Concluons que ce deuxième casus, d’une part, renverse à son tour
­l’hypothèse d’une réponse catégorique, mais que, d’autre part, les réponses sont
inversées par rapport au premier casus, les deux ordres analysés semblent donc
changer d’avis selon le cas présenté. À nouveau, si Mémé veut obéir à l’État,
elle devra se passer de son activité, pourtant psychologiquement salvatrice, et
retourner à ses difficultés de naguère. Si elle souhaite, au contraire, continuer
ses activités(17), il lui faut savoir que des bâtons lui seront mis dans les roues par
les forces policières de l’État, que la clandestinité sera son cheval de bataille ;
peut-être cette adrénaline procurera-t-elle à Mémé un amusement propre supplémentaire ; une sorte de drogue auto-générée, en somme.
Conclusion
Nous devons constater qu’une réponse catégorique ne peut ainsi être
obtenue ; celle-ci varie, en effet, selon les circonstances et selon l’observateur.
L’impossibilité d’atteindre un tel état de certitude quant à la réponse ne doit
cependant pas plonger le lecteur dans le trouble ou l’effroi.
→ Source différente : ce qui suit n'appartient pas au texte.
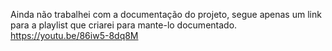
Ainda não trabalhei com a documentação do projeto, segue apenas um link para a playlist que criarei para mante-lo documentado.
https://youtu.be/86iw5-8dq8M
C’est à lui qu’il
revient, in fine, d’opter pour l’une ou l’autre solution – pousser Mémé dans
les orties ou ne pas pousser Mémé dans les orties, telle est la question – cela
découle logiquement de la présomption de l’homme normalement honnête,
prudent et diligent, à laquelle nous avons finalement adhéré.
La présentation de l’ordre de la Famille et de son droit nous a parfois
plongés dans différents différends ; c’est effarant. La vésanie semble nous
guetter, à en croire certains. Néanmoins, c’est avec circonspection que nous
accueillons cette assertion. D’aucuns nous affirment qu’en adhérant à cet ordre
de la Famille et que par sa présentation dans laquelle nous en vantons le caractère rationnel, nous pousserions un peu Bobonne dans les orties…
Un comble s’il en est, nous avons vu lors du second casus qu’il nous était
facile de parfois sauver Mémé des orties, ça n’est pas, dès lors, pour y pousser
Bobonne. Nous pensons la Famille honnête et l’IPF juste, au contraire du très
intrusif État dont la logique, notamment pour juger Mémé, nous échappe parfois.
La vraie conclusion que nous pourrions tirer de cette réflexion lapidaire
est que c’est une « bonne question ». De fait, il n’est pas tant patent qu’épatant
qu’une telle interrogation suscite autant d’intérêt et de divergences d’opinions.
Pauvre d’une réponse claire et catégorique, nous nous voyons riches d’alternatives ; le choix, tant un luxe qu’un embarras. Merci Mémé !
(17)
Défendues par l’État, mais défendues par la Famille – les joies de la polysémie nous égayeront toujours.